> Supplied data
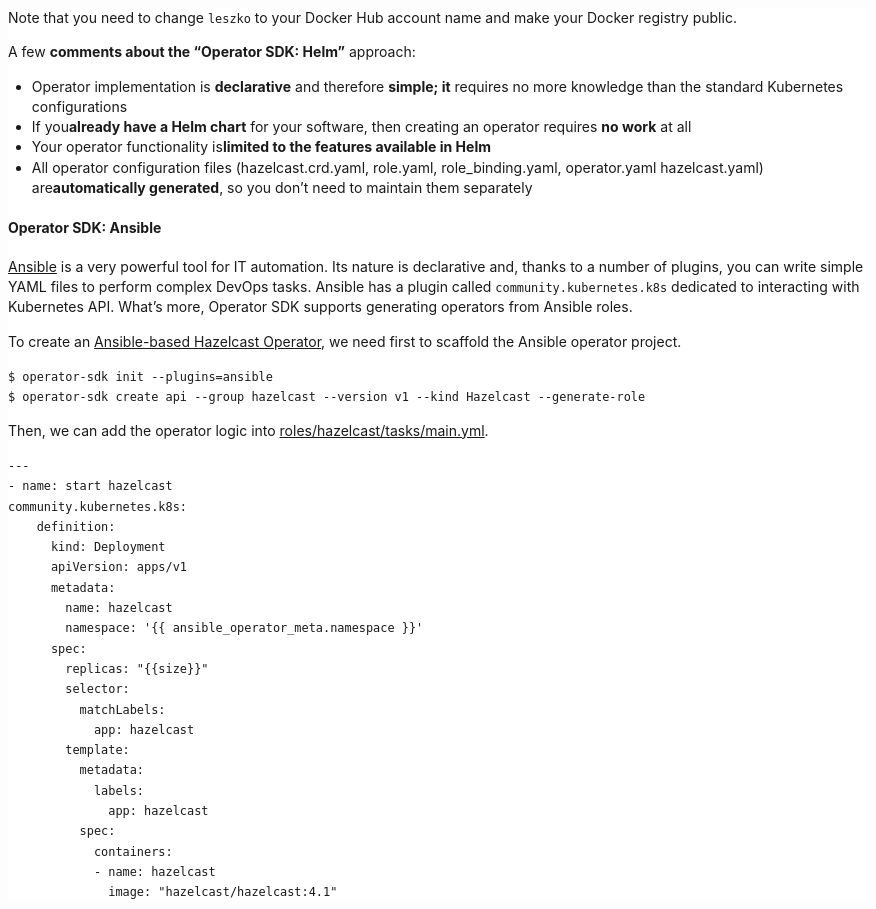 Note that you need to change `leszko` to your Docker Hub account name and make your Docker registry public.

A few **comments about the “Operator SDK: Helm”** approach:

- Operator implementation is **declarative** and therefore **simple; it** requires no more knowledge than the standard Kubernetes configurations
- If you**already have a Helm chart** for your software, then creating an operator requires **no work** at all
- Your operator functionality is**limited to the features available in Helm**
- All operator configuration files (hazelcast.crd.yaml, role.yaml, role\_binding.yaml, operator.yaml hazelcast.yaml) are**automatically generated**, so you don’t need to maintain them separately

#### Operator SDK: Ansible

[Ansible](https://www.ansible.com/) is a very powerful tool for IT automation. Its nature is declarative and, thanks to a number of plugins, you can write simple YAML files to perform complex DevOps tasks. Ansible has a plugin called `community.kubernetes.k8s` dedicated to interacting with Kubernetes API. What’s more, Operator SDK supports generating operators from Ansible roles.

To create an [Ansible-based Hazelcast Operator](https://github.com/leszko/build-your-operator/tree/main/operator-sdk-ansible), we need first to scaffold the Ansible operator project.

```
$ operator-sdk init --plugins=ansible
$ operator-sdk create api --group hazelcast --version v1 --kind Hazelcast --generate-role
```

Then, we can add the operator logic into [roles/hazelcast/tasks/main.yml](https://github.com/leszko/build-your-operator/blob/main/operator-sdk-ansible/roles/hazelcast/tasks/main.yml).

```
---
- name: start hazelcast
community.kubernetes.k8s:
    definition:
      kind: Deployment
      apiVersion: apps/v1
      metadata:
        name: hazelcast
        namespace: '{{ ansible_operator_meta.namespace }}'
      spec:
        replicas: "{{size}}"
        selector:
          matchLabels:
            app: hazelcast
        template:
          metadata:
            labels:
              app: hazelcast
          spec:
            containers:
            - name: hazelcast
              image: "hazelcast/hazelcast:4.1"
```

> The task
Tally the lines in the listing that hold "plugins" and report the number alone.

> Solved exercise
2